La entrevista había concluido.
Turner escoltó a Dicken de vuelta al zoo, los baños de pie, y los pasillos hasta la puerta de acero. Se detuvieron en la oficina de mantenimiento para coger la llave del dormitorio de Dicken.
—Has sobrevivido al encuentro con el Viejo —dijo Turner. Luego le mostró a Dicken el camino al ala de dormitorios para los nuevos residentes. Levantó la mano, apretó la llave identificadora, volviéndola de azul a roja, y la dejó caer en la palma de Dicken. Miró a Dicken durante un momento largo e incómodo, y añadió—: Buena suerte.

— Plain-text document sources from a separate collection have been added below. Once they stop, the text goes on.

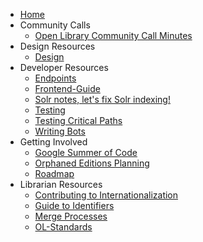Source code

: * [Home](Home)
* Community Calls
	* [Open Library Community Call Minutes](Open-Library-Community-Call-Minutes)
* Design Resources
	* [Design](Design)
* Developer Resources
	* [Endpoints](Endpoints)
	* [Frontend-Guide](Frontend-Guide)
	* [Solr notes, let's fix Solr indexing!](Solr-notes,-let's-fix-Solr-indexing!)
	* [Testing](Testing)
	* [Testing Critical Paths](Testing-Critical-Paths)
	* [Writing Bots](Writing-Bots)
* Getting Involved
	* [Google Summer of Code](Google-Summer-of-Code-(2018))
	* [Orphaned Editions Planning](Orphaned-Editions-Planning)
	* [Roadmap](Roadmap)
* Librarian Resources 
	* [Contributing to Internationalization](Contributing-to-Internationalization-(i18n))
	* [Guide to Identifiers](Guide-to-Identifiers)
	* [Merge Processes](Merge-Processes)
	* [OL-Standards](OL-Standards)

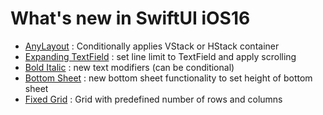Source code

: # What's new in SwiftUI iOS16

- [AnyLayout](https://github.com/alexbreamdev/What-s-new-in-SwiftUI-iOS16/blob/main/NewSwiftUIiOS16/AnyLayoutExampleView.swift)
: Conditionally applies VStack or HStack container
- [Expanding TextField](https://github.com/alexbreamdev/What-s-new-in-SwiftUI-iOS16/blob/main/NewSwiftUIiOS16/AutomaticExpandingTextFieldsView.swift)
: set line limit to TextField and apply scrolling
- [Bold Italic](https://github.com/alexbreamdev/What-s-new-in-SwiftUI-iOS16/blob/main/NewSwiftUIiOS16/BoldAndItalicToggleView.swift)
: new text modifiers (can be conditional)
- [Bottom Sheet](https://github.com/alexbreamdev/What-s-new-in-SwiftUI-iOS16/blob/main/NewSwiftUIiOS16/BottomSheetView.swift)
: new bottom sheet functionality to set height of bottom sheet
- [Fixed Grid](https://github.com/alexbreamdev/What-s-new-in-SwiftUI-iOS16/blob/main/NewSwiftUIiOS16/FixedGridView.swift)
: Grid with predefined number of rows and columns
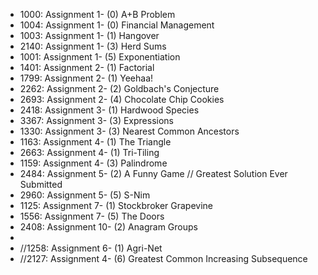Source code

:* 1000: Assignment 1- (0) A+B Problem
* 1004: Assignment 1- (0) Financial Management 
* 1003: Assignment 1- (1) Hangover
* 2140: Assignment 1- (3) Herd Sums
* 1001: Assignment 1- (5) Exponentiation
* 1401: Assignment 2- (1) Factorial
* 1799: Assignment 2- (1) Yeehaa!
* 2262: Assignment 2- (2) Goldbach's Conjecture 
* 2693: Assignment 2- (4) Chocolate Chip Cookies 
* 2418: Assignment 3- (1) Hardwood Species
* 3367: Assignment 3- (3) Expressions
* 1330: Assignment 3- (3) Nearest Common Ancestors
* 1163: Assignment 4- (1) The Triangle
* 2663: Assignment 4- (1) Tri-Tiling
* 1159: Assignment 4- (3) Palindrome
* 2484: Assignment 5- (2) A Funny Game // Greatest Solution Ever Submitted
* 2960: Assignment 5- (5) S-Nim
* 1125: Assignment 7- (1) Stockbroker Grapevine
* 1556: Assignment 7- (5) The Doors
* 2408: Assignment 10- (2) Anagram Groups
* 
* //1258: Assignment 6- (1) Agri-Net
* //2127: Assignment 4- (6) Greatest Common Increasing Subsequence
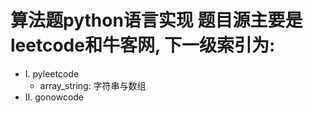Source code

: # 算法题python语言实现 题目源主要是leetcode和牛客网, 下一级索引为:


- I. pyleetcode
  - array_string: 字符串与数组
- II. gonowcode
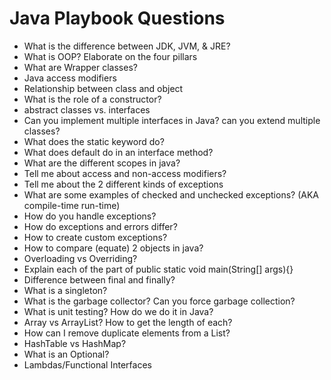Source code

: # Java Playbook Questions
- What is the difference between JDK, JVM, & JRE?
- What is OOP? Elaborate on the four pillars
- What are Wrapper classes?
- Java access modifiers
- Relationship between class and object
- What is the role of a constructor?
- abstract classes vs. interfaces
- Can you implement multiple interfaces in Java? can you extend multiple classes?
- What does the static keyword do?
- What does default do in an interface method?
- What are the different scopes in java?
- Tell me about access and non-access modifiers?
- Tell me about the 2 different kinds of exceptions 
- What are some examples of checked and unchecked exceptions? (AKA compile-time run-time)
- How do you handle exceptions?
- How do exceptions and errors differ?
- How to create custom exceptions?
- How to compare (equate) 2 objects in java?
- Overloading vs Overriding?
- Explain each of the part of public static void main(String[] args){}
- Difference between final and finally?
- What is a singleton?
- What is the garbage collector? Can you force garbage collection?
- What is unit testing? How do we do it in Java?
- Array vs ArrayList? How to get the length of each?
- How can I remove duplicate elements from a List? 
- HashTable vs HashMap?
- What is an Optional?
- Lambdas/Functional Interfaces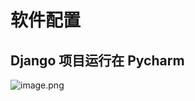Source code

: # 软件配置

## Django 项目运行在 Pycharm

![image.png](https://cdn.jsdelivr.net/gh/foxbutter/pics_cdn/cut/mac-pro13/202401280021684.png)
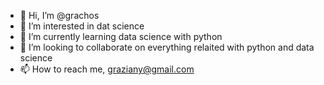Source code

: - 👋 Hi, I’m @grachos
- 👀 I’m interested in dat science
- 🌱 I’m currently learning data science with python
- 💞️ I’m looking to collaborate on everything relaited with python and data science
- 📫 How to reach me, graziany@gmail.com

<!---
grachos/grachos is a ✨ special ✨ repository because its `README.md` (this file) appears on your GitHub profile.
You can click the Preview link to take a look at your changes.
--->
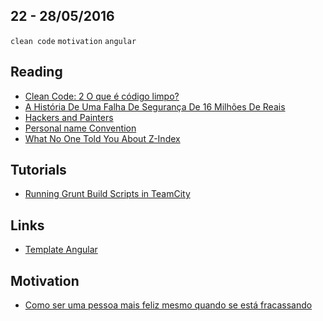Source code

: 22 - 28/05/2016
----------

`clean code` `motivation` `angular`

## Reading
- [Clean Code: 2 O que é código limpo?](https://www.javascriptmasters.com.br/blog/teoria/clean-code-2-o-que-e-codigo-limpo/)
- [A História De Uma Falha De Segurança De 16 Milhões De Reais](http://www.fidelis.work/a-historia-de-uma-falha-de-seguranca-de-16-milhoes-de-reais/)
- [Hackers and Painters](http://www.paulgraham.com/hp.html)
- [Personal name Convention](https://en.wikipedia.org/wiki/Personal_name#Name_order)
- [What No One Told You About Z-Index](http://philipwalton.com/articles/what-no-one-told-you-about-z-index/)
 
## Tutorials
- [Running Grunt Build Scripts in TeamCity](http://www.damirscorner.com/blog/posts/20150308-RunningGruntBuildScriptsInTeamCity.html)

## Links
- [Template Angular](http://triangular.oxygenna.com/#/dashboards/analytics)

## Motivation
- [Como ser uma pessoa mais feliz mesmo quando se está fracassando](https://www.linkedin.com/pulse/como-ser-uma-pessoa-mais-feliz-mesmo-quando-se-est%C3%A1-fernandes)
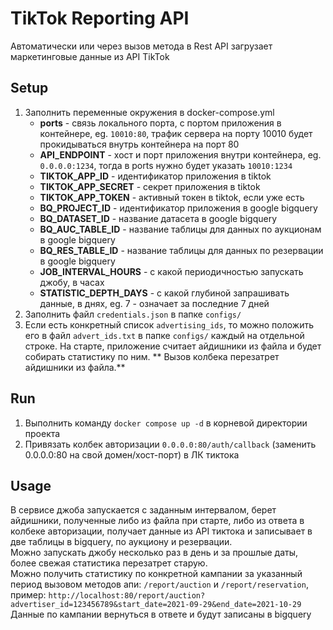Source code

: # TikTok Reporting API

Автоматически или через вызов метода в Rest API загрузает маркетинговые данные из API TikTok

## Setup

1. Заполнить переменные окружения в docker-compose.yml
    - **ports** - связь локального порта, с портом приложения в контейнере, eg. `10010:80`, трафик сервера на порту
      10010 будет прокидываться внутрь контейнера на порт 80
    - **API_ENDPOINT** - хост и порт приложения внутри контейнера, eg. `0.0.0.0:1234`, тогда в ports нужно будет
      указать `10010:1234`
    - **TIKTOK_APP_ID** - идентификатор приложения в tiktok
    - **TIKTOK_APP_SECRET** - секрет приложения в tiktok
    - **TIKTOK_APP_TOKEN** - активный токен в tiktok, если уже есть
    - **BQ_PROJECT_ID** - идентификатор приложения в google bigquery
    - **BQ_DATASET_ID** - название датасета в google bigquery
    - **BQ_AUC_TABLE_ID** - название таблицы для данных по аукционам в google bigquery
    - **BQ_RES_TABLE_ID** - название таблицы для данных по резервации в google bigquery
    - **JOB_INTERVAL_HOURS** - с какой периодичностью запускать джобу, в часах
    - **STATISTIC_DEPTH_DAYS** - с какой глубиной запрашивать данные, в днях, eg. 7 - означает за последние 7 дней
2. Заполнить файл `credentials.json` в папке `configs/`
3. Если есть конкретный список `advertising_ids`, то можно положить его в файл `advert_ids.txt` в папке `configs/`
   каждый на отдельной строке. На старте, приложение считает айдишники из файла и будет собирать статистику по ним. **
   Вызов колбека перезатрет айдишники из файла.**

## Run

1. Выполнить команду `docker compose up -d` в корневой директории проекта
2. Привязать колбек авторизации `0.0.0.0:80/auth/callback` (заменить 0.0.0.0:80 на свой домен/хост-порт) в ЛК тиктока

## Usage

В сервисе джоба запускается с заданным интервалом, берет айдишники, полученные либо из файла при старте, либо из ответа
в колбеке авторизации, получает данные из API тиктока и записывает в две таблицы в bigquery, по аукциону и резервации.  
Можно запускать джобу несколько раз в день и за прошлые даты, более свежая статистика перезатрет старую.  
Можно получить статистику по конкретной кампании за указанный период вызовом методов апи: `/report/auction`
и `/report/reservation`,
пример: `http://localhost:80/report/auction?advertiser_id=123456789&start_date=2021-09-29&end_date=2021-10-29`  
Данные по кампании вернуться в ответе и будут записаны в bigquery
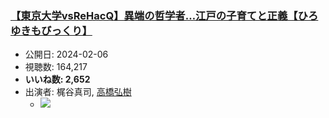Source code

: ### [【東京大学vsReHacQ】異端の哲学者…江戸の子育てと正義【ひろゆきもびっくり】](https://www.youtube.com/watch?v=i2YSiBe7Z6M)
-   公開日: 2024-02-06
-   視聴数: 164,217
-   **いいね数: 2,652**
-   出演者: 梶谷真司, [高橋弘樹](/rehacq_fan/people/高橋弘樹 "wikilink")
    - [![](https://img.youtube.com/vi/i2YSiBe7Z6M/hqdefault.jpg)](https://www.youtube.com/watch?v=i2YSiBe7Z6M)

Turner recorrió el pasillo de vuelta, agitando la cabeza. Por encima del hombro gritó:
—¡Dios! Hímenes. ¿Qué será lo próximo?
Dicken cerró la puerta de la habitación y encendió la luz del techo. Se sentó en la cama estrecha y tirante, y se frotó las sienes y la mandíbula con dedos temblorosos, mareado por las emociones reprimidas.
Por primera vez en su vida, la presa que Dicken perseguía no era microbiana.
Era una enfermedad, pero era completamente humana.